Farm Succession from a Financial Perspective

Recently Farm Credit Business Consultant, John Black, shared valuable insights regarding farm succession planning from a financial perspective.

Family Business and the Emotional Impact on the Family

John pointed out that transition planning is an important topic for farmers because a family business can have such an emotional impact on the family structure. It’s hard to separate business and family in any kind of family business, and especially hard on a family farm because of the long hours put in to it. It means that the farm is the family’s way of life. It’s also a lot harder because of the huge capital investment.

Things can get very emotional and that’s where an ag professional comes in. John’s seen a variety of different scenarios, a lot of different things that can happen, but an financial specialist can come in as somebody that’s not emotional and strictly look at the numbers and at the situation in a non-emotional manner.

Biggest Stumbling Blocks for Farm Families

Number one is looking at the financial position. It doesn’t seem to matter what kind of project the farm is working on, whether it’s a feasibility study or a succession plan or a transition plan, it revolves around finances, and frankly what the farm can afford to do. The financial position of the business will largely determine what route the transition plan takes.

There’s three ways to transition assets, by selling, gifting, and inheriting. It usually takes a combination of the three. So, if a business still has debt questions must be asked. How does that impact the ability to transfer? Can the business generate the cash flow to afford a buyout and still provide for all the members? Along with that, it’s important to have good financial records so professionals can help determine what the needs are and what the financial position of the farm.

Secondly, communication is a key stumbling block, communication or lack of it, sometimes.

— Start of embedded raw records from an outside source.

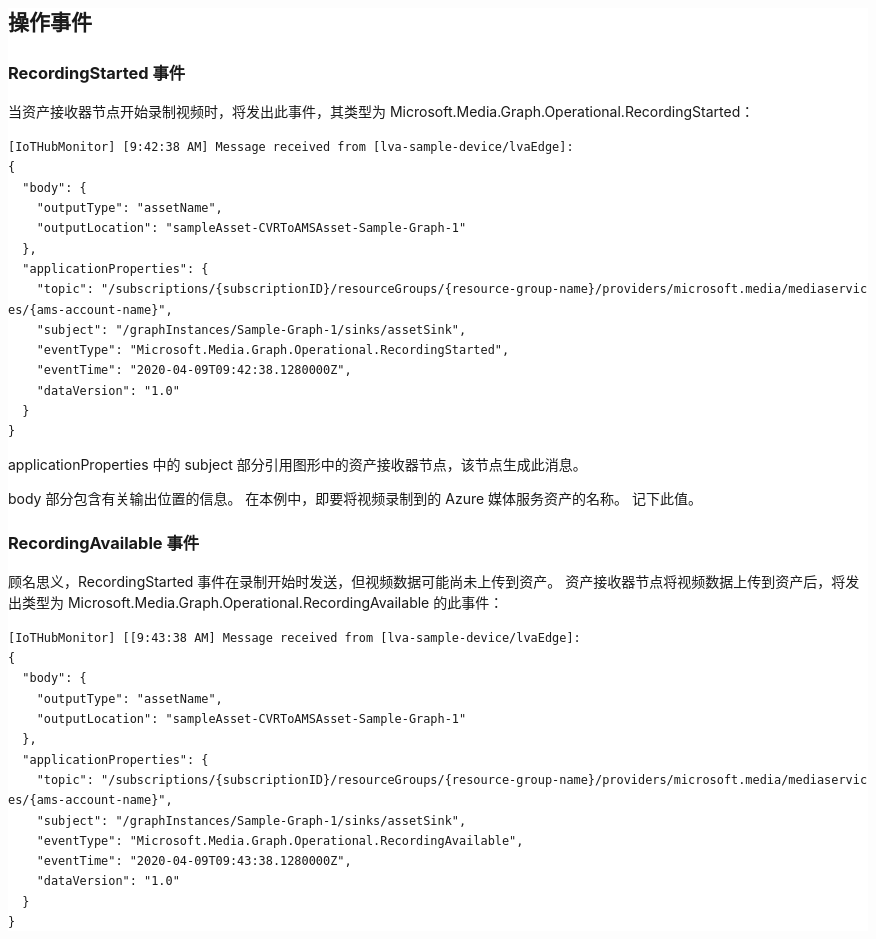 ## <a name="operational-events"></a>操作事件 

### <a name="recordingstarted-event"></a>RecordingStarted 事件

当资产接收器节点开始录制视频时，将发出此事件，其类型为 Microsoft.Media.Graph.Operational.RecordingStarted：

```
[IoTHubMonitor] [9:42:38 AM] Message received from [lva-sample-device/lvaEdge]:
{
  "body": {
    "outputType": "assetName",
    "outputLocation": "sampleAsset-CVRToAMSAsset-Sample-Graph-1"
  },
  "applicationProperties": {
    "topic": "/subscriptions/{subscriptionID}/resourceGroups/{resource-group-name}/providers/microsoft.media/mediaservices/{ams-account-name}",
    "subject": "/graphInstances/Sample-Graph-1/sinks/assetSink",
    "eventType": "Microsoft.Media.Graph.Operational.RecordingStarted",
    "eventTime": "2020-04-09T09:42:38.1280000Z",
    "dataVersion": "1.0"
  }
}
```

applicationProperties 中的 subject 部分引用图形中的资产接收器节点，该节点生成此消息。

body 部分包含有关输出位置的信息。 在本例中，即要将视频录制到的 Azure 媒体服务资产的名称。 记下此值。

### <a name="recordingavailable-event"></a>RecordingAvailable 事件

顾名思义，RecordingStarted 事件在录制开始时发送，但视频数据可能尚未上传到资产。 资产接收器节点将视频数据上传到资产后，将发出类型为 Microsoft.Media.Graph.Operational.RecordingAvailable 的此事件：

```
[IoTHubMonitor] [[9:43:38 AM] Message received from [lva-sample-device/lvaEdge]:
{
  "body": {
    "outputType": "assetName",
    "outputLocation": "sampleAsset-CVRToAMSAsset-Sample-Graph-1"
  },
  "applicationProperties": {
    "topic": "/subscriptions/{subscriptionID}/resourceGroups/{resource-group-name}/providers/microsoft.media/mediaservices/{ams-account-name}",
    "subject": "/graphInstances/Sample-Graph-1/sinks/assetSink",
    "eventType": "Microsoft.Media.Graph.Operational.RecordingAvailable",
    "eventTime": "2020-04-09T09:43:38.1280000Z",
    "dataVersion": "1.0"
  }
}
```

In a family, many times it’s easier not to talk about transition, so the transition never gets done. As you know, farmers are farmers because they like working with animals. They like working on a tractor. They aren’t in it for the people skills. So, a lot of times they’re not very good communicators with one another.

The third thing is the ability to negotiate between partners. Where we’re talking about a family business, a lot of times you cannot look only at your own interests. There has to be some kind of negotiation involved. These are some of the major stumbling blocks I see.

Key Considerations for the Senior Generation

When asked about considerations for the senior generation John responded with these insights.

  • Most importantly, start early. I think that finances are a key to this. And so, we have evaluation of the farm business assets, as I talked about before. What can the business afford to do and still provide an income for the remaining people in the operation.
  • Review of their Social Security check statement. We all hear the bad things about Social Security, and we can’t rely on that to provide for our retirements. But in reality, the Social Security benefits are the basis and cornerstone of our retirements. So, if you haven’t looked at it in a long time, a good place to start is to take a look at that. “Do we have time to build Social Security if we don’t have enough income for in the future. Are we still young enough to be able to bump up our income a little bit through the next few years as we get closer to retirement?
  • Another big decision is, when is the best take time to take Social Security. If we take it before our full retirement age, we’re going to have reduced benefits. You can start taking Social Security at age 62, but that benefit is going to be 30% less than what it is at full retirement. And then, there are also income limitations involved with that. On the other side of it, if you wait until you’re 70, from the time you reach retirement age until 70, your benefits will up about 8% a year. And so, somebody that has a full retirement at age 67, if they waited until they were 70 to start taking that, they could be seeing a 25% boost in their Social Security income.
  • Look at other non-farm assets. Do they have any IRAs? Do they have pensions from an outside job? Because my main goal is to make sure the senior generation is comfortable and have what they need to provide for their needs in retirement. Also, look at life insurance. Do they have life insurance as a possible payout for some of the family members?
  • We always want to look at is treatment of farm and non-farm heirs in this thing. And I adhere to the rule that equal isn’t fair and fair and is not equal. But I think most parents, as a parent of grown children, I certainly want to leave non-farm heirs with something, too. And it’s important that we provide for all of them.

We appreciate John taking time out to share his professional perspective on financial side of farm succession planning.

Picture of John Black

John Black

John grew up on a dairy farm in Blair County, and after graduating from Penn State with a degree in Ag Business Management, he returned to the farm where he was a partner for 25 years. After that, John spent nearly 20 years doing taxes, 16 of them doing farm taxes. And during that time, John also did some analysis work in budgeting, and had the beginnings of helping farmers with their succession planning.
Today John is a Business Consultant for Horizon Farm Credit and assists farmers with succession planning on a regular basis.